At Art Basel Hong Kong, a sculptor uses more than his hands
For his debut at Art Basel Hong Kong, Taiwanese artist Hsu Yunghsu — and the Taipei gallery that represents him — decided to think big. Really big.
The centerpiece of his six works on display at the art fair will be “2021-3,” a sandstone sculpture with swirling cocoon-like sections that Mr. Hsu has molded and pressed with the power not only of his fingers, but with his whole body. Approximately 10 feet tall and 8 feet wide, the artwork is made up of two 650-pound pieces stacked vertically, making it a far cry from a typical artwork to take on a trip of any length to a world art fair.
Still, “2021-3” is typical of the unconventional artistry Mr. Hsu (pronounced SHOO), 67, is known for and his ambitious way of molding, twisting and pinching it. Liang Gallery in Taipei, which will also feature seven other artists in its section, including video artist Ting Tong Chang, will feature two more clay and three porcelain sculptures by Mr. Hsu, which vary in length or height by less than one foot to almost five feet. Each has a similar pattern: swirling masses of what could be seen as a cluster of cells, with lights and shadows dancing at dozens of angles.

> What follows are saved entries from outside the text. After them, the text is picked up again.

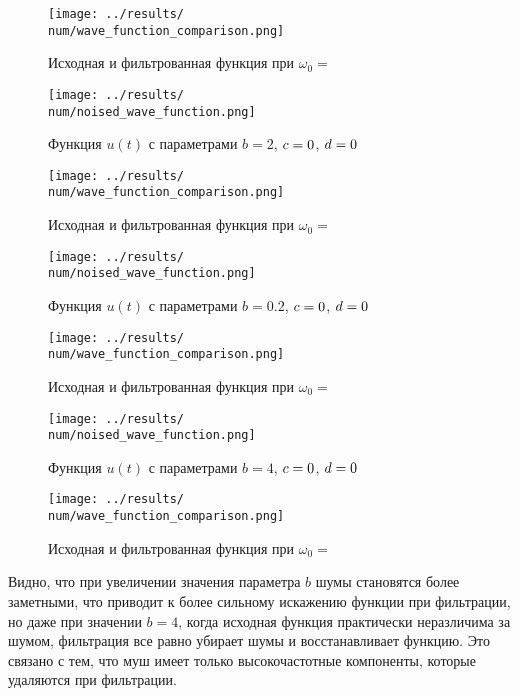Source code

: \begin{figure}[ht!]
    \centering
    \texttt{[image: ../results/\\num/wave\_function\_comparison.png]}
    \caption{Исходная и фильтрованная функция при $\omega_0=$~\imageclip}
    \label{fig:wave_function_comparison_\num}
\end{figure}


\def\num{6}
\def\b{2}

\begin{figure}[ht!]
    \centering
    \texttt{[image: ../results/\\num/noised\_wave\_function.png]}
    \caption{Функция $u(t)$ с параметрами $b = \b$, $c = 0$, $d = 0$}
    \label{fig:noised_wave_function_\num}
\end{figure}

\begin{figure}[ht!]
    \centering
    \texttt{[image: ../results/\\num/wave\_function\_comparison.png]}
    \caption{Исходная и фильтрованная функция при $\omega_0=$~\imageclip}
    \label{fig:wave_function_comparison_\num}
\end{figure}


\def\num{7}
\def\b{0.2}

\begin{figure}[ht!]
    \centering
    \texttt{[image: ../results/\\num/noised\_wave\_function.png]}
    \caption{Функция $u(t)$ с параметрами $b = \b$, $c = 0$, $d = 0$}
    \label{fig:noised_wave_function_\num}
\end{figure}

\begin{figure}[ht!]
    \centering
    \texttt{[image: ../results/\\num/wave\_function\_comparison.png]}
    \caption{Исходная и фильтрованная функция при $\omega_0=$~\imageclip}
    \label{fig:wave_function_comparison_\num}
\end{figure}

\def\num{8}
\def\b{4}

\begin{figure}[ht!]
    \centering
    \texttt{[image: ../results/\\num/noised\_wave\_function.png]}
    \caption{Функция $u(t)$ с параметрами $b = \b$, $c = 0$, $d = 0$}
    \label{fig:noised_wave_function_\num}
\end{figure}

\begin{figure}[ht!]
    \centering
    \texttt{[image: ../results/\\num/wave\_function\_comparison.png]}
    \caption{Исходная и фильтрованная функция при $\omega_0=$~\imageclip}
    \label{fig:wave_function_comparison_\num}
\end{figure}

Видно, что при увеличении значения параметра $b$ шумы становятся более 
заметными, что приводит к более сильному искажению функции при фильтрации,
но даже при значении $b = 4$, когда исходная функция практически неразличима за шумом,
фильтрация все равно убирает шумы и восстанавливает функцию. Это связано с тем, что муш имеет 
только высокочастотные компоненты, которые удаляются при фильтрации.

The “2021-3” sculpture, whose title simply means it is Mr Hsu’s third artwork in 2021, resembles a giant, undulating sponge crossed with a piece of coral reef. Showing his technique in bulk, he has thousands of his fingerprints covering the fluid surface, kneaded into the clay. The ovals and cascading curves are stacked, but some segments are only about a centimeter or about a third of an inch thick, creating a delicacy that seems to defy gravity.
“I always want to use my body to express my ideas, and by repeating and stacking, my ambition is to identify how far I can push myself and the material,” Mr Hsu said through d an interpreter in a telephone conversation from his studio in Tainan City, southern Taiwan. “I create holes in the structure again and again with my bare hands. This work documents my relationship with clay and my dedication to creating a visual “wow” moment for the viewer.
It’s a bold approach in a 40-year career that has involved taking more of a risk. Born in 1955 in Kaohsiung, Taiwan, Mr. Hsu graduated from a teachers’ college in the 1970s and worked as a teacher and professional musician, becoming a master of the guzheng, the classical Chinese zither. After 22 years of teaching in primary school and just before qualifying for retirement, he quit teaching in 1998 and in 2003 began studying ceramics at the National Tainan University of the Arts.
Since changing careers, Mr. Hsu has held artistic residencies in Taiwan, South Korea, China, Japan and the United States, and his works have been exhibited around the world. He has won accolades, including the grand prize at the 2008 International Ceramics Competition in Mino, Japan, where his work triumphed over more than 3,200 pieces by artists from over 50 countries and territories. Last year he was also one of the big winners of the Taiwan Ceramic Awards, which honor artists in the country.
“What sets Hsu apart from other artists is the way he uses his body, and the repetition and stacking shows his will and the physique it takes to create his works, but there is also a lightness in all of this,” said Weng Shu-Ying, an independent curator who will curate “Ingenuity in Minimalism,” an end-of-year exhibition at Liang Gallery that will include Mr. Hsu’s sculptures. “Anyone who stands in front of one of Hsu’s works will be overwhelmed with the size and detail of what ceramic art can be. That is why it has been awarded inside and outside of Taiwan.
Adeline Ooi, Asia Director of Art Basel, also finds Mr. Hsu’s sculpture special. “It sounds deceptively simple, but the process of creating with clay is laborious and demanding,” she said.
Mr. Hsu’s techniques range from flattening a clay surface by throwing his entire body weight onto it, to delicately pinching dozens or even hundreds of pieces. Like “2021-3,” many of his works from later years have empty, swirling pods that feel safe and inviting. They became his central imagery.
The size of “2021-3” makes it difficult to exhibit outside of Taiwan, said Claudia Chen, director of Liang Gallery, which is celebrating its eighth visit to Art Basel Hong Kong, “and we wanted to share not only the reputation of Hsu as a ceramic artist, but also the breadth of his work. We really wanted to show that to the world, and this art fair is a great way for people to experience Hsu and Taiwanese art in general. As a gallery, Liang wants to show what great artists we have in Taiwan and celebrate the great freedom they have in their creative process.
For Mr. Hsu, his debut at Art Basel Hong Kong is both an honor and a chance to be exposed to visitors from all over the world, some of whom might first be surprised by “2021-3”.
“People might find the size intimidating and be afraid it will fall apart, but the volume of the piece and the delicacy of all angles allow the viewer to feel its energy,” said Mr Hsu, who will only attend. not in art. just due to Hong Kong’s strict quarantine rules during the coronavirus pandemic. “But I see it all as portraying not only my limitations and those of the material, but also the strengths of both of us which can sometimes be surprising.”